▶ WHAT IS NEEDED: Repeat exactly, and only, the lines of the entries below from the one with "One of the frequency" through the one with "build a slack-integrated", both ends included.

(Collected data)
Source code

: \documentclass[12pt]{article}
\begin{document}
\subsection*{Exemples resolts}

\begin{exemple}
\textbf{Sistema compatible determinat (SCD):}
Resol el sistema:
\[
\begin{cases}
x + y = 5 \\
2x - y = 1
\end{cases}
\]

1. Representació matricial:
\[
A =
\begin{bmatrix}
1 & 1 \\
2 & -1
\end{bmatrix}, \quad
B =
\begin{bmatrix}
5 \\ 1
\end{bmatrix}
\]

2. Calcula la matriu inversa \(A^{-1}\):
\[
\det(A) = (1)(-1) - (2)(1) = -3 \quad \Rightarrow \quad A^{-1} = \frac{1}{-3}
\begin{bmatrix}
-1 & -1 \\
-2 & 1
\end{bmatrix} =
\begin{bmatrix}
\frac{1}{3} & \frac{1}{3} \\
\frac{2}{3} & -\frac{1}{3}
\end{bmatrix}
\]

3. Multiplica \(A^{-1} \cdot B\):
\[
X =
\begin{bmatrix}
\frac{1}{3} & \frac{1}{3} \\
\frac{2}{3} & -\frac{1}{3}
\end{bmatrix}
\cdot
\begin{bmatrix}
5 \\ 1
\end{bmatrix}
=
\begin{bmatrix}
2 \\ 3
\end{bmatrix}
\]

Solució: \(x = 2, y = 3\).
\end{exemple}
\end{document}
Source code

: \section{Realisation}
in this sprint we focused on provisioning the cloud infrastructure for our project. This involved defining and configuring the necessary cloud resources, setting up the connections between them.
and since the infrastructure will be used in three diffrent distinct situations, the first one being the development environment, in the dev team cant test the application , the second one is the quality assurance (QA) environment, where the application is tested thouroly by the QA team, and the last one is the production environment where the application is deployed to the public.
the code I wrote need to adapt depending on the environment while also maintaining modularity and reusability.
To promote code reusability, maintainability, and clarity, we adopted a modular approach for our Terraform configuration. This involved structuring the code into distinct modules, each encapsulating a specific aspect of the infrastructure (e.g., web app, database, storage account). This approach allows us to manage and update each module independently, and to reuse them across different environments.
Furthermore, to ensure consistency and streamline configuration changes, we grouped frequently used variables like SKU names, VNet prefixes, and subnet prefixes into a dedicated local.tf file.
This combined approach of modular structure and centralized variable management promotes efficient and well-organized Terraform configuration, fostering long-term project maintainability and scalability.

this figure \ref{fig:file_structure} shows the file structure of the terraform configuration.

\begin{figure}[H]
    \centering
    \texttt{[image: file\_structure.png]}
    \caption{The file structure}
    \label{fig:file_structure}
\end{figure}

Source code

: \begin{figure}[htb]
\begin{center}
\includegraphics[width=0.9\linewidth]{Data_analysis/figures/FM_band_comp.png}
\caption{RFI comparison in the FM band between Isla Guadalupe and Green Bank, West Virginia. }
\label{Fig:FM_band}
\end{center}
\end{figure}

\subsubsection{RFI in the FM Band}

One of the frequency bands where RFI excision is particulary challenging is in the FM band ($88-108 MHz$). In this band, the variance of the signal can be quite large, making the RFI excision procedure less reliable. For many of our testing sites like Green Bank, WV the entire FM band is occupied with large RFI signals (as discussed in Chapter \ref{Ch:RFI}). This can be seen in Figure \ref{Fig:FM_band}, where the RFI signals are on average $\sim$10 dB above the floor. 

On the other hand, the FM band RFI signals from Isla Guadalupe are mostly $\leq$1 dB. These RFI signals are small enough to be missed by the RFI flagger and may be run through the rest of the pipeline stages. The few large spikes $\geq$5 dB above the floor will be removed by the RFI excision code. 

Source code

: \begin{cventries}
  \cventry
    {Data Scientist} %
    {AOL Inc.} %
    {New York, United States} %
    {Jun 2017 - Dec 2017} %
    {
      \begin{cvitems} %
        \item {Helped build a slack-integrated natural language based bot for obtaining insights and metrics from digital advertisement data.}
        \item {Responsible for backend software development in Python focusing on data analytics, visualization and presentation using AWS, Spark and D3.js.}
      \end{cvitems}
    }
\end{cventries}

▶ TASK ANSWER:
One of the frequency bands where RFI excision is particulary challenging is in the FM band ($88-108 MHz$). In this band, the variance of the signal can be quite large, making the RFI excision procedure less reliable. For many of our testing sites like Green Bank, WV the entire FM band is occupied with large RFI signals (as discussed in Chapter \ref{Ch:RFI}). This can be seen in Figure \ref{Fig:FM_band}, where the RFI signals are on average $\sim$10 dB above the floor. 

On the other hand, the FM band RFI signals from Isla Guadalupe are mostly $\leq$1 dB. These RFI signals are small enough to be missed by the RFI flagger and may be run through the rest of the pipeline stages. The few large spikes $\geq$5 dB above the floor will be removed by the RFI excision code. 

Source code

: \begin{cventries}
  \cventry
    {Data Scientist} %
    {AOL Inc.} %
    {New York, United States} %
    {Jun 2017 - Dec 2017} %
    {
      \begin{cvitems} %
        \item {Helped build a slack-integrated natural language based bot for obtaining insights and metrics from digital advertisement data.}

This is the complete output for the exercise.